··· SUPPLIED RECORDS ···

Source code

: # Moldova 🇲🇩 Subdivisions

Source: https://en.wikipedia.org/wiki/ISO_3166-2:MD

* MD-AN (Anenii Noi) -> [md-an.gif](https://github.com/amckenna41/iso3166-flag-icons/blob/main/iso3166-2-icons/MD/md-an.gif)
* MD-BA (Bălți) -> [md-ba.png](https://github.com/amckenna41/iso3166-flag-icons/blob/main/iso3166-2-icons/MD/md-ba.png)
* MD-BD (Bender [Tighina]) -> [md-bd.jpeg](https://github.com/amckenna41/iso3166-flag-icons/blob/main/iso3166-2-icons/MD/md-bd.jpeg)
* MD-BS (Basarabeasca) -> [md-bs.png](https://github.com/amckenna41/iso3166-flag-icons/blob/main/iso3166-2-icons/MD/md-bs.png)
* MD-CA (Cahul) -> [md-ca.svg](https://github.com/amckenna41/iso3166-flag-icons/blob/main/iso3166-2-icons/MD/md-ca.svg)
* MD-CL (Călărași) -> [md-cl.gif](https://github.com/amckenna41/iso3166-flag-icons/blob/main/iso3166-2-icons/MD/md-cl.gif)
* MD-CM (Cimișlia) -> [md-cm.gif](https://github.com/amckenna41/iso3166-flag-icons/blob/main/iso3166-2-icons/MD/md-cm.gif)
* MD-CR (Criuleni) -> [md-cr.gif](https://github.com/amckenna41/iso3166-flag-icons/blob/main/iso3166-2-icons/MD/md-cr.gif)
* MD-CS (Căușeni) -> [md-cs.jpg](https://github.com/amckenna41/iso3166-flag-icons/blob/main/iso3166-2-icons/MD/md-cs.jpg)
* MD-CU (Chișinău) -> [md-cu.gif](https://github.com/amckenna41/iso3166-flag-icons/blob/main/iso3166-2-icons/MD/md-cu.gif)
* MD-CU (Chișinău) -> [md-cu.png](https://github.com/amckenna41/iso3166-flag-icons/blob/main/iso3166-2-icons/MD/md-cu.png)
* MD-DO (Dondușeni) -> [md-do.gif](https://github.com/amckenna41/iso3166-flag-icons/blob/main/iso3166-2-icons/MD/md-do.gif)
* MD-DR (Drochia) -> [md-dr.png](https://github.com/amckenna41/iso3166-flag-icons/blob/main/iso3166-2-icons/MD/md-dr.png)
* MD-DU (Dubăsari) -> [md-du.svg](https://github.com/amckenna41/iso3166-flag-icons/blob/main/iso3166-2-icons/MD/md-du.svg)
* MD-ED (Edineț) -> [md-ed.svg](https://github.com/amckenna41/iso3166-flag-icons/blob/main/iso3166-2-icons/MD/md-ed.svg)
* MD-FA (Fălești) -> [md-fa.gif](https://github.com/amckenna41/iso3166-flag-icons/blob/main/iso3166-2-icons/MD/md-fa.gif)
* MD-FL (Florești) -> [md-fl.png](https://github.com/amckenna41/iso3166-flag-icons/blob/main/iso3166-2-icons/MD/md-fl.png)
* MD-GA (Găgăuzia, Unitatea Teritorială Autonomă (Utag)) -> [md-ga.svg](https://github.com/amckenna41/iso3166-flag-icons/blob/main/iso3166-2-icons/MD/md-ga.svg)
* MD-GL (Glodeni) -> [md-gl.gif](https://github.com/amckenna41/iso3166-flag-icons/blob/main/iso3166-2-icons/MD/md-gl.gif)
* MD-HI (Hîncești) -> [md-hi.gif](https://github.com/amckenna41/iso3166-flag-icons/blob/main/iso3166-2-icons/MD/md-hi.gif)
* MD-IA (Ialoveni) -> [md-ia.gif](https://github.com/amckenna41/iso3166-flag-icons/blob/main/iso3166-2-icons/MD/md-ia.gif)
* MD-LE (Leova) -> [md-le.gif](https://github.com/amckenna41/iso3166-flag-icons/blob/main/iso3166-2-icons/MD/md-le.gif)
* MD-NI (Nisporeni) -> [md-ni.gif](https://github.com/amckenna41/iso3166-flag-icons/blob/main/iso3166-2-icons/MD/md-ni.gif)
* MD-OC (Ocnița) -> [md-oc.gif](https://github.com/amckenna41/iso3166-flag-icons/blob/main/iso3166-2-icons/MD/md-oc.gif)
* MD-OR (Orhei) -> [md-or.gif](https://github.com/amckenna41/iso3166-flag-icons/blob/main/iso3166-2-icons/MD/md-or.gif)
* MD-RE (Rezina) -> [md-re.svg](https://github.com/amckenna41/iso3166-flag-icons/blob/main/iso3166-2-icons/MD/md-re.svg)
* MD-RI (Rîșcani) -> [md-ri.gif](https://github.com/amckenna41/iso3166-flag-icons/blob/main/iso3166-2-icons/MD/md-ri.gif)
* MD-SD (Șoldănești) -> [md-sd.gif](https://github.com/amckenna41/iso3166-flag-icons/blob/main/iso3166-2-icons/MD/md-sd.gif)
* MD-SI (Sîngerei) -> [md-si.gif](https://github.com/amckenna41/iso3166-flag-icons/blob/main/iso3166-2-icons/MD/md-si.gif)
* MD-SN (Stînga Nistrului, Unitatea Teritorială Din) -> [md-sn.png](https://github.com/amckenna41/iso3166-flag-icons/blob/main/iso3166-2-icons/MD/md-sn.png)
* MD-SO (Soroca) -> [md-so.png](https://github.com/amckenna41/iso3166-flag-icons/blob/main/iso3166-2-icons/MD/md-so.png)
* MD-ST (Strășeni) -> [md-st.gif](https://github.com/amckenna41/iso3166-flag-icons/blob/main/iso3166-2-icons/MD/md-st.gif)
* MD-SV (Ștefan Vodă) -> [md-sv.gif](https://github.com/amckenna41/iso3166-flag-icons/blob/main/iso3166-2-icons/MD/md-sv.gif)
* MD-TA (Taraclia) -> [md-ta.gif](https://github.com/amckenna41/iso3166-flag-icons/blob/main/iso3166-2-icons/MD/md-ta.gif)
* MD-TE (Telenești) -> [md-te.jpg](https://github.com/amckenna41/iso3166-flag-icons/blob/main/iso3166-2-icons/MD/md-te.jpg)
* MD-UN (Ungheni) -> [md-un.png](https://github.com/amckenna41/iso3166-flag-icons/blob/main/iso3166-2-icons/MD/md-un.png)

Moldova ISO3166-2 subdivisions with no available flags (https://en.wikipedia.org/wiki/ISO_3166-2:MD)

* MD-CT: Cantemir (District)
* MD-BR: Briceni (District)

···

### WHAT THE TASK ASKS
Where does the word "Teritorială" occur in the data? Copy every line that has it.

### EXERCISE OUTPUT
* MD-GA (Găgăuzia, Unitatea Teritorială Autonomă (Utag)) -> [md-ga.svg](https://github.com/amckenna41/iso3166-flag-icons/blob/main/iso3166-2-icons/MD/md-ga.svg)
* MD-SN (Stînga Nistrului, Unitatea Teritorială Din) -> [md-sn.png](https://github.com/amckenna41/iso3166-flag-icons/blob/main/iso3166-2-icons/MD/md-sn.png)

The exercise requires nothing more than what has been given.